* **Try it**: Your answer must be the listing repeated word for word, without its pictures.

*** Dataset records Section Begins ***

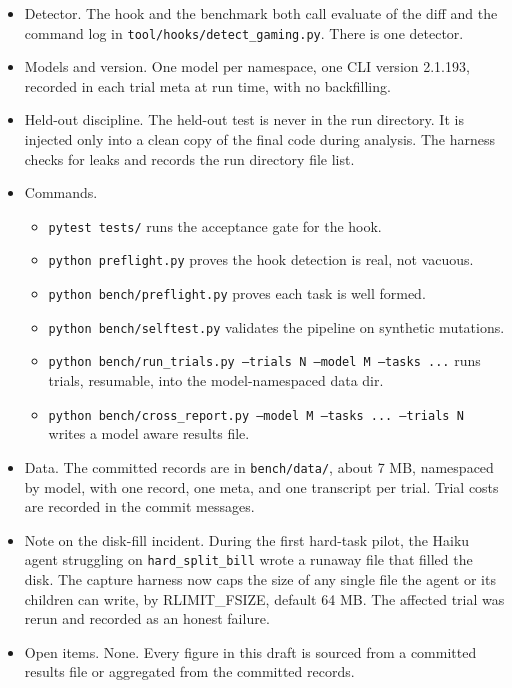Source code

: \documentclass[conference]{IEEEtran}
\begin{document}
\begin{itemize}
\item Detector. The hook and the benchmark both call evaluate of the diff and the command log in \texttt{tool/hooks/detect\_gaming.py}. There is one detector.
\item Models and version. One model per namespace, one CLI version 2.1.193, recorded in each trial meta at run time, with no backfilling.
\item Held-out discipline. The held-out test is never in the run directory. It is injected only into a clean copy of the final code during analysis. The harness checks for leaks and records the run directory file list.
\item Commands.
\begin{itemize}
\item \texttt{pytest tests/} runs the acceptance gate for the hook.
\item \texttt{python preflight.py} proves the hook detection is real, not vacuous.
\item \texttt{python bench/preflight.py} proves each task is well formed.
\item \texttt{python bench/selftest.py} validates the pipeline on synthetic mutations.
\item \texttt{python bench/run\_trials.py --trials N --model M --tasks ...} runs trials, resumable, into the model-namespaced data dir.
\item \texttt{python bench/cross\_report.py --model M --tasks ... --trials N} writes a model aware results file.
\end{itemize}
\item Data. The committed records are in \texttt{bench/data/}, about 7 MB, namespaced by model, with one record, one meta, and one transcript per trial. Trial costs are recorded in the commit messages.
\item Note on the disk-fill incident. During the first hard-task pilot, the Haiku agent struggling on \texttt{hard\_split\_bill} wrote a runaway file that filled the disk. The capture harness now caps the size of any single file the agent or its children can write, by RLIMIT\_FSIZE, default 64 MB. The affected trial was rerun and recorded as an honest failure.
\item Open items. None. Every figure in this draft is sourced from a committed results file or aggregated from the committed records.
\end{itemize}
\end{document}
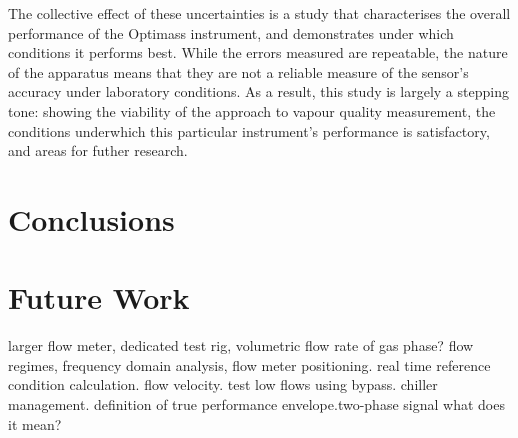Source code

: \documentclass{report}
\begin{document}
The collective effect of these uncertainties is a study that characterises the overall performance of the Optimass instrument, and demonstrates under which conditions it performs best. While the errors measured are repeatable, the nature of the apparatus means that they are not a reliable measure of the sensor's accuracy under laboratory conditions. As a result, this study is largely a stepping tone: showing the viability of the approach to vapour quality measurement, the conditions underwhich this particular instrument's performance is satisfactory, and areas for futher research.
\chapter{Conclusions}
\chapter{Future Work}
\label{further research}
larger flow meter, dedicated test rig, volumetric flow rate of gas phase? flow regimes, frequency domain analysis, flow meter positioning. real time reference condition calculation. flow velocity. test low flows using bypass. chiller management. definition of true performance envelope.two-phase signal what does it mean?

\end{document}
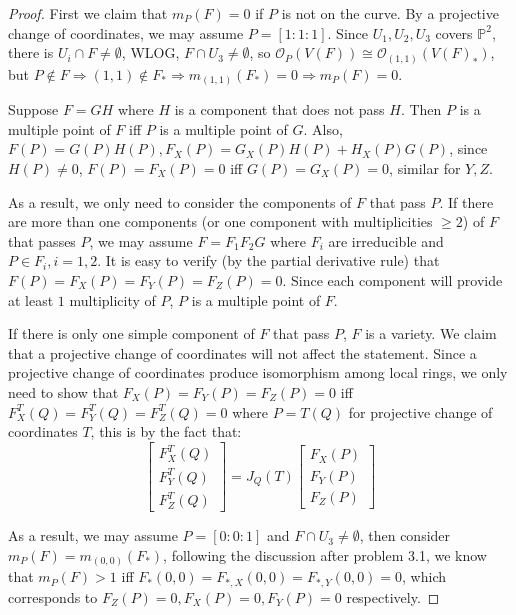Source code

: \documentclass{solution}
\begin{document}
\begin{proof}
    First we claim that $m_P(F) = 0$ if $P$ is not on the curve. By a projective change of coordinates, we may assume $P = [1:1:1]$. Since $U_1, U_2, U_3$ covers $\mathbb{P}^2$, there is $U_i \cap F \ne \emptyset$, WLOG, $F \cap U_3 \ne \emptyset$, so $\mathcal{O}_P(V(F)) \cong \mathcal{O}_{(1, 1)}(V(F)_*)$, but $P \notin F \Rightarrow (1, 1) \notin F_* \Rightarrow m_{(1, 1)}(F_*) = 0 \Rightarrow m_P(F) = 0$.

    Suppose $F = GH$ where $H$ is a component that does not pass $H$. Then $P$ is a multiple point of $F$ iff $P$ is a multiple point of $G$. Also, $F(P) = G(P)H(P), F_X(P) = G_X(P) H(P) + H_X(P)G(P)$, since $H(P) \ne 0$, $F(P) = F_X(P) = 0$ iff $G(P) = G_X(P) = 0$, similar for $Y, Z$.

    As a result, we only need to consider the components of $F$ that pass $P$. If there are more than one components (or one component with multiplicities $\ge 2$) of $F$ that passes $P$, we may assume $F = F_1F_2G$ where $F_i$ are irreducible and $P \in F_i, i = 1, 2$. It is easy to verify (by the partial derivative rule) that $F(P) = F_X(P) = F_Y(P) = F_Z(P) = 0$. Since each component will provide at least $1$ multiplicity of $P$, $P$ is a multiple point of $F$.

    If there is only one simple component of $F$ that pass $P$, $F$ is a variety. We claim that a projective change of coordinates will not affect the statement. Since a projective change of coordinates produce isomorphism among local rings, we only need to show that $F_X(P) = F_Y(P) = F_Z(P) = 0$ iff $F_X^T(Q) = F_Y^T(Q) = F_Z^T(Q) = 0$ where $P = T(Q)$ for projective change of coordinates $T$, this is by the fact that:
    $$\begin{bmatrix}F_X^T(Q) \\F_Y^T(Q) \\ F_Z^T(Q)\end{bmatrix} = J_Q(T) \begin{bmatrix} F_X(P) \\F_Y(P) \\ F_Z(P) \end{bmatrix}$$

    As a result, we may assume $P = [0:0:1]$ and $F \cap U_3 \ne \emptyset$, then consider $m_P(F) = m_{(0, 0)}(F_*)$, following the discussion after problem 3.1, we know that $m_P(F) \gt 1$ iff $F_{*}(0, 0) = F_{*, X}(0, 0) = F_{*, Y}(0, 0) = 0$, which corresponds to $F_{Z}(P) = 0, F_X(P) = 0, F_Y(P) = 0$ respectively. 
\end{proof}
\end{document}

*** Dataset records Section Ends ***

* **The answer**:
Source code

: \documentclass[conference]{IEEEtran}
\begin{document}
\begin{itemize}
\item Detector. The hook and the benchmark both call evaluate of the diff and the command log in \texttt{tool/hooks/detect\_gaming.py}. There is one detector.
\item Models and version. One model per namespace, one CLI version 2.1.193, recorded in each trial meta at run time, with no backfilling.
\item Held-out discipline. The held-out test is never in the run directory. It is injected only into a clean copy of the final code during analysis. The harness checks for leaks and records the run directory file list.
\item Commands.
\begin{itemize}
\item \texttt{pytest tests/} runs the acceptance gate for the hook.
\item \texttt{python preflight.py} proves the hook detection is real, not vacuous.
\item \texttt{python bench/preflight.py} proves each task is well formed.
\item \texttt{python bench/selftest.py} validates the pipeline on synthetic mutations.
\item \texttt{python bench/run\_trials.py --trials N --model M --tasks ...} runs trials, resumable, into the model-namespaced data dir.
\item \texttt{python bench/cross\_report.py --model M --tasks ... --trials N} writes a model aware results file.
\end{itemize}
\item Data. The committed records are in \texttt{bench/data/}, about 7 MB, namespaced by model, with one record, one meta, and one transcript per trial. Trial costs are recorded in the commit messages.
\item Note on the disk-fill incident. During the first hard-task pilot, the Haiku agent struggling on \texttt{hard\_split\_bill} wrote a runaway file that filled the disk. The capture harness now caps the size of any single file the agent or its children can write, by RLIMIT\_FSIZE, default 64 MB. The affected trial was rerun and recorded as an honest failure.
\item Open items. None. Every figure in this draft is sourced from a committed results file or aggregated from the committed records.
\end{itemize}
\end{document}
Source code

: \documentclass{report}
\begin{document}
The collective effect of these uncertainties is a study that characterises the overall performance of the Optimass instrument, and demonstrates under which conditions it performs best. While the errors measured are repeatable, the nature of the apparatus means that they are not a reliable measure of the sensor's accuracy under laboratory conditions. As a result, this study is largely a stepping tone: showing the viability of the approach to vapour quality measurement, the conditions underwhich this particular instrument's performance is satisfactory, and areas for futher research.
\chapter{Conclusions}
\chapter{Future Work}
\label{further research}
larger flow meter, dedicated test rig, volumetric flow rate of gas phase? flow regimes, frequency domain analysis, flow meter positioning. real time reference condition calculation. flow velocity. test low flows using bypass. chiller management. definition of true performance envelope.two-phase signal what does it mean?

\end{document}
Source code

: \documentclass{solution}
\begin{document}
\begin{proof}
    First we claim that $m_P(F) = 0$ if $P$ is not on the curve. By a projective change of coordinates, we may assume $P = [1:1:1]$. Since $U_1, U_2, U_3$ covers $\mathbb{P}^2$, there is $U_i \cap F \ne \emptyset$, WLOG, $F \cap U_3 \ne \emptyset$, so $\mathcal{O}_P(V(F)) \cong \mathcal{O}_{(1, 1)}(V(F)_*)$, but $P \notin F \Rightarrow (1, 1) \notin F_* \Rightarrow m_{(1, 1)}(F_*) = 0 \Rightarrow m_P(F) = 0$.

    Suppose $F = GH$ where $H$ is a component that does not pass $H$. Then $P$ is a multiple point of $F$ iff $P$ is a multiple point of $G$. Also, $F(P) = G(P)H(P), F_X(P) = G_X(P) H(P) + H_X(P)G(P)$, since $H(P) \ne 0$, $F(P) = F_X(P) = 0$ iff $G(P) = G_X(P) = 0$, similar for $Y, Z$.

    As a result, we only need to consider the components of $F$ that pass $P$. If there are more than one components (or one component with multiplicities $\ge 2$) of $F$ that passes $P$, we may assume $F = F_1F_2G$ where $F_i$ are irreducible and $P \in F_i, i = 1, 2$. It is easy to verify (by the partial derivative rule) that $F(P) = F_X(P) = F_Y(P) = F_Z(P) = 0$. Since each component will provide at least $1$ multiplicity of $P$, $P$ is a multiple point of $F$.

    If there is only one simple component of $F$ that pass $P$, $F$ is a variety. We claim that a projective change of coordinates will not affect the statement. Since a projective change of coordinates produce isomorphism among local rings, we only need to show that $F_X(P) = F_Y(P) = F_Z(P) = 0$ iff $F_X^T(Q) = F_Y^T(Q) = F_Z^T(Q) = 0$ where $P = T(Q)$ for projective change of coordinates $T$, this is by the fact that:
    $$\begin{bmatrix}F_X^T(Q) \\F_Y^T(Q) \\ F_Z^T(Q)\end{bmatrix} = J_Q(T) \begin{bmatrix} F_X(P) \\F_Y(P) \\ F_Z(P) \end{bmatrix}$$

    As a result, we may assume $P = [0:0:1]$ and $F \cap U_3 \ne \emptyset$, then consider $m_P(F) = m_{(0, 0)}(F_*)$, following the discussion after problem 3.1, we know that $m_P(F) \gt 1$ iff $F_{*}(0, 0) = F_{*, X}(0, 0) = F_{*, Y}(0, 0) = 0$, which corresponds to $F_{Z}(P) = 0, F_X(P) = 0, F_Y(P) = 0$ respectively. 
\end{proof}
\end{document}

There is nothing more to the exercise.